Las cantineras o los encargados de la cocina muchas veces tuvieron insumos suficientes para cenas que podrían ser consideradas realmente de lujo en el contexto de una guerra, aunque fueran excepcionales. Otras veces, sin embargo, la escasez de ingredientes llevó a la necesidad de salir a buscar animales y alimentos para la subsistencia, capturando pollos, cabras o cerdos. La búsqueda de animales para comer puede haber sido el origen del Combate de Tambillo del 6 de diciembre de 1879, además, sucedido cerca de San Pedro de Atacama cuando un grupo de menos de 30 chilenos fue sorprendido y derrotado por un piquete boliviano de casi 70 hombres, en un enfrentamiento cuyos detalles parecen haber inspirado el mito patriótico de la inexistente Batalla de Canchas Blancas, muy recurrido en Bolivia para su propaganda diplomática y de reivindicación marítima en los últimos años.

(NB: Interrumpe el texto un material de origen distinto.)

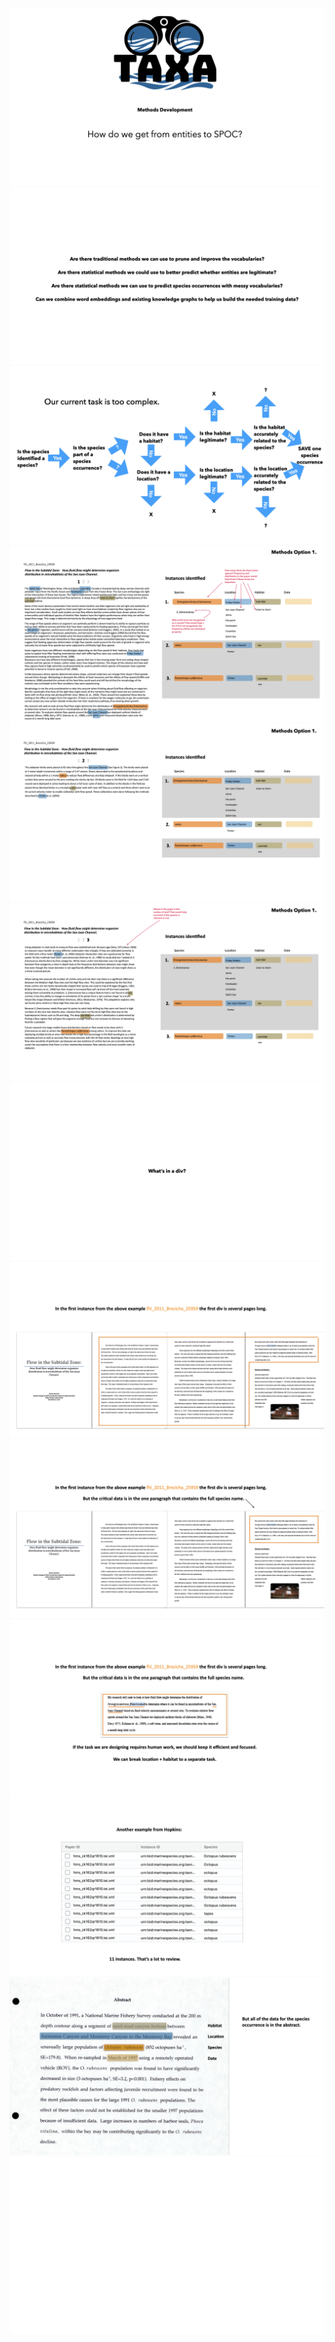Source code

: ![](TAXA_methods.001.png)	
![](TAXA_methods.002.png)	
![](TAXA_methods.003.png)	
![](TAXA_methods.004.png)	
![](TAXA_methods.005.png)	
![](TAXA_methods.006.png)	
![](TAXA_methods.007.png)	
![](TAXA_methods.008.png)	
![](TAXA_methods.009.png)
![](TAXA_methods.010.png)
![](TAXA_methods.011.png)
![](TAXA_methods.012.png)
![](TAXA_methods.013.png)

Algo interesante sobre el tema de marras recuerda también el veterano del 79, J. Arturo Olid Araya, en sus “Crónicas de guerra”. Había sucedido que, después de la primera etapa del cruento y trágico enfrentamiento de la Batalla de Tarapacá del 27 de noviembre de 1879, hubo una engañosa pausa en la mitad de la lucha, durante la cual los soldados bajaron al fondo de la quebrada para cortar brevas y cocinar caldos de ave, improvisando una especie de fonda:

El Coronel, jefe de la división, don Luis Arteaga, distinguidísimo jefe, en su tiempo, que había ido a estudiar estrategia a la Escuela Politécnica de Metz, formaba un interesante grupo con los Coroneles: De Toro Herrera, Vidaurre, Ramírez, Vergara, Santa Cruz y otros, muellemente sentados bajo una frondosa higuera, comentando los sucesos y las distintas fases de la batalla que había dado al traste con la superioridad numérica de los enemigos.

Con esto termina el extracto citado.